▶ _Task statement_
Show all lines from the data that include the word "Language".

────────────────────────────────────────

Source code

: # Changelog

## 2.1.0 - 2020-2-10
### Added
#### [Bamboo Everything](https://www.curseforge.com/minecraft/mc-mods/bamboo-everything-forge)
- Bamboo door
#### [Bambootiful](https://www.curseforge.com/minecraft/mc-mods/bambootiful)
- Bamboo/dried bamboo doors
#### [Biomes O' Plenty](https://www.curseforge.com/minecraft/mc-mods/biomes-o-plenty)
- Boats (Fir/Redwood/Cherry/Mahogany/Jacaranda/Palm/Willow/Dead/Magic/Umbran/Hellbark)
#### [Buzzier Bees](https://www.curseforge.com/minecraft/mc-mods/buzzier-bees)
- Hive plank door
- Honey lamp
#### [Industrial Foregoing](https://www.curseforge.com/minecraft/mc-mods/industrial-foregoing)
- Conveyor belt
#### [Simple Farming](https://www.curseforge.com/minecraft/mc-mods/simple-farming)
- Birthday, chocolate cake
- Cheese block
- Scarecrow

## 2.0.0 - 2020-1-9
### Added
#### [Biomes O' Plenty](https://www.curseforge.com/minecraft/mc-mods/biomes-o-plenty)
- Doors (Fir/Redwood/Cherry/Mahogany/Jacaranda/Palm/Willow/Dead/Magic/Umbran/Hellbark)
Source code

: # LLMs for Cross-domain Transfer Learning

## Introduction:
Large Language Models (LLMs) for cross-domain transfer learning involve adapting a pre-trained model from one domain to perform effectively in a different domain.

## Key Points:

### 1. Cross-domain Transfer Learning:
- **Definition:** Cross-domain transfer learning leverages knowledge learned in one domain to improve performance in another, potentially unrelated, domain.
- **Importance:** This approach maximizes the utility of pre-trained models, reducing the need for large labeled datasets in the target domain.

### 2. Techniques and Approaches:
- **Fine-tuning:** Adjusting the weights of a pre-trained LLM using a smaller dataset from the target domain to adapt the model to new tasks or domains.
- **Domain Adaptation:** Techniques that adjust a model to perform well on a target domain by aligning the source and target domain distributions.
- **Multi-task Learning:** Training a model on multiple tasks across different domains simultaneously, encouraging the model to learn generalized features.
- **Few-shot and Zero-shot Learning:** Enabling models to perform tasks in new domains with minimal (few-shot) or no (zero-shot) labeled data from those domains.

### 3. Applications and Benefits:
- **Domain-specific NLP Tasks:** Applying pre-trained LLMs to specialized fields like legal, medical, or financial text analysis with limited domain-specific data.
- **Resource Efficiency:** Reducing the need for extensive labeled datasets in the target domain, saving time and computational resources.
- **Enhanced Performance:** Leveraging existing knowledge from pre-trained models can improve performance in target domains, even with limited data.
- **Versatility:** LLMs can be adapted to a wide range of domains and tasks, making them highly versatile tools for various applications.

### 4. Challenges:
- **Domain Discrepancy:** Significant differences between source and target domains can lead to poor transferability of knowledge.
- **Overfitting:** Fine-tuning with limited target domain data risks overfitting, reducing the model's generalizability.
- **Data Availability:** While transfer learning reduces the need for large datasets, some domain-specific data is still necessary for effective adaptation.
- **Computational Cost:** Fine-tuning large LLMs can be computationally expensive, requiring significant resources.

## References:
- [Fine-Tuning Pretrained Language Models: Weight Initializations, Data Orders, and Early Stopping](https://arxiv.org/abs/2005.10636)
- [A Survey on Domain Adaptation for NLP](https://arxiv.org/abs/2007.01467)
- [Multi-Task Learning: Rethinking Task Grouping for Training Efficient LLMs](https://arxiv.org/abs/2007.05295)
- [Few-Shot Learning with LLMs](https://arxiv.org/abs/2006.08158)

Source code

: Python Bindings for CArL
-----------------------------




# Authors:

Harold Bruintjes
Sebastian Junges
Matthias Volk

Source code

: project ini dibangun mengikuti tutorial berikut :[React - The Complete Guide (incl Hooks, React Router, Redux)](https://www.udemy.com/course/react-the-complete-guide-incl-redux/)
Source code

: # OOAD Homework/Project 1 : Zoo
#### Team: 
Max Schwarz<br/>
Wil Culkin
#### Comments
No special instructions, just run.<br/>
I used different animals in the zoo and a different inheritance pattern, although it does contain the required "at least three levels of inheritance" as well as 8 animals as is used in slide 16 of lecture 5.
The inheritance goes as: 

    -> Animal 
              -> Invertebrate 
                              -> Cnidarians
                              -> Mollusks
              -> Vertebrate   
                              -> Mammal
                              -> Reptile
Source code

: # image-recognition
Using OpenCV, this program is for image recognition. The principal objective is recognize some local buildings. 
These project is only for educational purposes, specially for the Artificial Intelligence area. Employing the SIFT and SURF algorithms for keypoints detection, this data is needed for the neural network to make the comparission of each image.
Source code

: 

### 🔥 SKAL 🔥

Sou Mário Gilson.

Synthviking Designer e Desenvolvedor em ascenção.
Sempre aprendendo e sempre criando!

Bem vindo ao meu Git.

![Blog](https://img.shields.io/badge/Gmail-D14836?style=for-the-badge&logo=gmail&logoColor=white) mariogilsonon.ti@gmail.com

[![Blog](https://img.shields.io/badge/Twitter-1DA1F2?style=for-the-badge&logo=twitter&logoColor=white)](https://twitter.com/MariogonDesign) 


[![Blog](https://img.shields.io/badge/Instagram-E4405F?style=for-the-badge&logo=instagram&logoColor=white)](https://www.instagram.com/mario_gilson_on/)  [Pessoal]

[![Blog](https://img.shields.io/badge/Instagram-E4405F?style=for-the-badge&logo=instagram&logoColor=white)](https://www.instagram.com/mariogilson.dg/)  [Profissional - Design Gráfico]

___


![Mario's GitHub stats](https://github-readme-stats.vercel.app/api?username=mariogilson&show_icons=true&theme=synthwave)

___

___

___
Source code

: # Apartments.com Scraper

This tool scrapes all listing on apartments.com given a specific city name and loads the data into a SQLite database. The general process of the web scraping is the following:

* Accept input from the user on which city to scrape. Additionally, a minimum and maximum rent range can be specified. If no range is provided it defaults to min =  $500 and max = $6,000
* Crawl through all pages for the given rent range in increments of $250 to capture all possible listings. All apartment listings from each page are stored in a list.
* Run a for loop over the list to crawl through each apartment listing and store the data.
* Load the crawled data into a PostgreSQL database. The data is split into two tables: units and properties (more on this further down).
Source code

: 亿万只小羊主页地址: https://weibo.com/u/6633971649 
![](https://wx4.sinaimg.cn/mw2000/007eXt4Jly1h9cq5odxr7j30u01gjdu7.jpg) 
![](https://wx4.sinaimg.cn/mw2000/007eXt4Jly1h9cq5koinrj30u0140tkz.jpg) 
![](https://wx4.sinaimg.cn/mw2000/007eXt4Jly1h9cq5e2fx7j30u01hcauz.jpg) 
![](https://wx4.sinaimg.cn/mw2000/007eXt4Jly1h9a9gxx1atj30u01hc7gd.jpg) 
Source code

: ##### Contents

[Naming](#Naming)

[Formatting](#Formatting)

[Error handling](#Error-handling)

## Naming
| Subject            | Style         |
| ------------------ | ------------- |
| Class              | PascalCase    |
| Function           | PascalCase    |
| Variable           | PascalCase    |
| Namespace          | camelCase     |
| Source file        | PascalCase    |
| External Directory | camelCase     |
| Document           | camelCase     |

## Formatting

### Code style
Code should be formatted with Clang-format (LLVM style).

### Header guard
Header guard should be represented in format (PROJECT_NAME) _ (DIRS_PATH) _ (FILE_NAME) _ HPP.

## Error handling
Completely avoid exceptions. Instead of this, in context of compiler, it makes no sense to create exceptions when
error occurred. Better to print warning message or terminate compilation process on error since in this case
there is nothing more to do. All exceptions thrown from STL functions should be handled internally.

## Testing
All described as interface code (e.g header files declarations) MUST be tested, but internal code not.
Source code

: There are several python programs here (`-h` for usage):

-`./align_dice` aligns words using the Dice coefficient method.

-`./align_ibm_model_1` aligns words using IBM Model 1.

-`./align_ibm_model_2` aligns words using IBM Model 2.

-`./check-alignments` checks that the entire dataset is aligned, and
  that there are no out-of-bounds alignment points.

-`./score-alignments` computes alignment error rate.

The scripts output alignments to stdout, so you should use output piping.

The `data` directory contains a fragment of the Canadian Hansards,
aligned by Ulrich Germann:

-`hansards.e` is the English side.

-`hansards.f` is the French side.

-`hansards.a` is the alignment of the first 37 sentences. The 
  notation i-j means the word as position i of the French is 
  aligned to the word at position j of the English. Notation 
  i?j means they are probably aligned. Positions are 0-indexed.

────────────────────────────────────────

▶ _Exercise output_
Large Language Models (LLMs) for cross-domain transfer learning involve adapting a pre-trained model from one domain to perform effectively in a different domain.
- [Fine-Tuning Pretrained Language Models: Weight Initializations, Data Orders, and Early Stopping](https://arxiv.org/abs/2005.10636)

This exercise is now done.